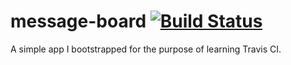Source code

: # message-board  [![Build Status](https://travis-ci.com/harry100/message-board.svg?branch=master)](https://travis-ci.com/harry100/message-board)

A simple app I bootstrapped for the purpose of learning Travis CI.
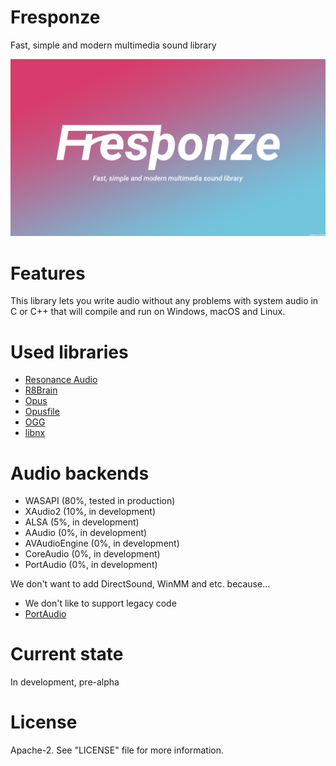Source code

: # Fresponze
Fast, simple and modern multimedia sound library

![Fresponze](https://github.com/Vertver/Fresponze/blob/master/Fresponze_poster_FHD.png)

# Features
This library lets you write audio without any problems with system audio in C or C++ that
will compile and run on Windows, macOS and Linux. 

# Used libraries
* [Resonance Audio](https://github.com/resonance-audio/resonance-audio)
* [R8Brain](https://github.com/avaneev/r8brain-free-src)
* [Opus](https://github.com/xiph/opus)
* [Opusfile](https://github.com/xiph/opusfile)
* [OGG](https://github.com/xiph/ogg)
* [libnx](https://github.com/switchbrew/libnx)

# Audio backends
* WASAPI (80%, tested in production)
* XAudio2 (10%, in development)
* ALSA (5%, in development)
* AAudio (0%, in development)
* AVAudioEngine (0%, in development)
* CoreAudio (0%, in development)
* PortAudio (0%, in development)

We don't want to add DirectSound, WinMM and etc. because...
* We don't like to support legacy code
* [PortAudio](http://www.portaudio.com/)

# Current state
In development, pre-alpha 

# License
Apache-2. See "LICENSE" file for more information.
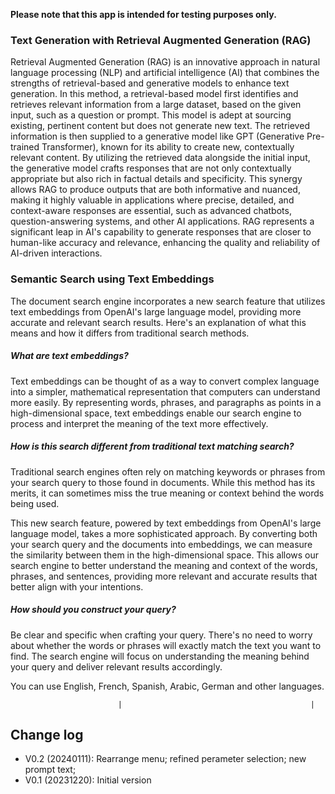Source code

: 
**Please note that this app is intended for testing purposes only.**


### Text Generation with Retrieval Augmented Generation (RAG)

Retrieval Augmented Generation (RAG) is an innovative approach in natural language processing (NLP) and artificial intelligence (AI) that combines the strengths of retrieval-based and generative models to enhance text generation. In this method, a retrieval-based model first identifies and retrieves relevant information from a large dataset, based on the given input, such as a question or prompt. This model is adept at sourcing existing, pertinent content but does not generate new text. The retrieved information is then supplied to a generative model like GPT (Generative Pre-trained Transformer), known for its ability to create new, contextually relevant content. By utilizing the retrieved data alongside the initial input, the generative model crafts responses that are not only contextually appropriate but also rich in factual details and specificity. This synergy allows RAG to produce outputs that are both informative and nuanced, making it highly valuable in applications where precise, detailed, and context-aware responses are essential, such as advanced chatbots, question-answering systems, and other AI applications. RAG represents a significant leap in AI's capability to generate responses that are closer to human-like accuracy and relevance, enhancing the quality and reliability of AI-driven interactions.





### Semantic Search using Text Embeddings


The document search engine incorporates a new search feature that utilizes text embeddings from OpenAI's large language model, 
providing more accurate and relevant search results. Here's an explanation of what this means and how it differs from traditional search methods.

##### What are text embeddings?

Text embeddings can be thought of as a way to convert complex language into a simpler, mathematical representation that computers 
can understand more easily. By representing words, phrases, and paragraphs as points in a high-dimensional space, text embeddings 
enable our search engine to process and interpret the meaning of the text more effectively.

##### How is this search different from traditional text matching search?

Traditional search engines often rely on matching keywords or phrases from your search query to those found in documents. While this 
method has its merits, it can sometimes miss the true meaning or context behind the words being used.

This new search feature, powered by text embeddings from OpenAI's large language model, takes a more sophisticated approach. By converting 
both your search query and the documents into embeddings, we can measure the similarity between them in the high-dimensional space. 
This allows our search engine to better understand the meaning and context of the words, phrases, and sentences, providing more relevant 
and accurate results that better align with your intentions.

##### How should you construct your query?

Be clear and specific when crafting your query. There's no need to worry about whether the words or phrases will exactly match the text 
you want to find. The search engine will focus on understanding the meaning behind your query and deliver relevant results accordingly.

You can use English, French, Spanish, Arabic, German and other languages.         

                            |                                          |

## Change log
* V0.2 (20240111): Rearrange menu; refined perameter selection; new prompt text; 
* V0.1 (20231220): Initial version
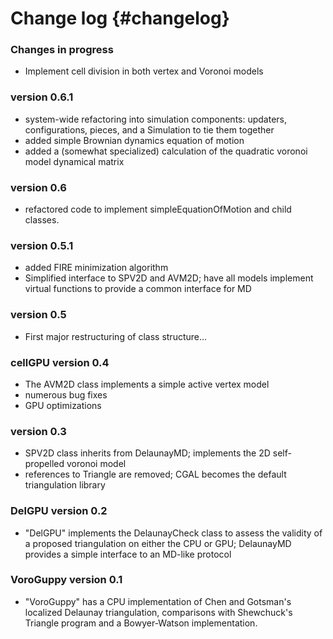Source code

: # Change log {#changelog}

### Changes in progress

* Implement cell division in both vertex and Voronoi models

### version 0.6.1

* system-wide refactoring into simulation components: updaters, configurations, pieces, and a Simulation to tie them together
* added simple Brownian dynamics equation of motion
* added a (somewhat specialized) calculation of the quadratic voronoi model dynamical matrix

### version 0.6

* refactored code to implement simpleEquationOfMotion and child classes.

### version 0.5.1

* added FIRE minimization algorithm
* Simplified interface to SPV2D and AVM2D; have all models implement virtual functions to provide a
common interface for MD

### version 0.5

* First major restructuring of class structure...

### cellGPU version 0.4

* The AVM2D class implements a simple active vertex model
* numerous bug fixes
* GPU optimizations

### version 0.3

* SPV2D class inherits from DelaunayMD; implements the 2D self-propelled voronoi model
* references to Triangle are removed; CGAL becomes the default triangulation library

### DelGPU version 0.2

* "DelGPU" implements the DelaunayCheck class to assess the validity of a proposed triangulation on
either the CPU or GPU; DelaunayMD provides a simple interface to an MD-like protocol

### VoroGuppy version 0.1

* "VoroGuppy" has a CPU implementation of Chen and Gotsman's localized Delaunay triangulation,
comparisons with Shewchuck's Triangle program and a Bowyer-Watson implementation.
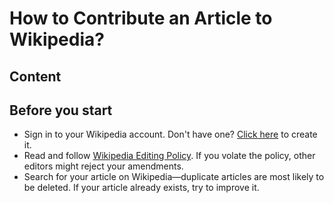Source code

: # How to Contribute an Article to Wikipedia?

## Content








## Before you start

- Sign in to your Wikipedia account. Don't have one? [Click here](https://en.wikipedia.org/w/index.php?title=Special:CreateAccount) to create it.
- Read and follow [Wikipedia Editing Policy](https://en.wikipedia.org/wiki/Wikipedia:Editing_policy). If you volate the policy, other editors might reject your amendments.
- Search for your article on Wikipedia—duplicate articles are most likely to be deleted. If your article already exists, try to improve it.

» **Prompt**
Because only one stretch of the records is wanted, please output the lines from the one holding "either the CPU" through the one holding "## Before you start" exactly, both included, and leave every picture out.

» **Solution to the exercise**
either the CPU or GPU; DelaunayMD provides a simple interface to an MD-like protocol

### VoroGuppy version 0.1

* "VoroGuppy" has a CPU implementation of Chen and Gotsman's localized Delaunay triangulation,
comparisons with Shewchuck's Triangle program and a Bowyer-Watson implementation.
Source code

: # How to Contribute an Article to Wikipedia?

## Content








## Before you start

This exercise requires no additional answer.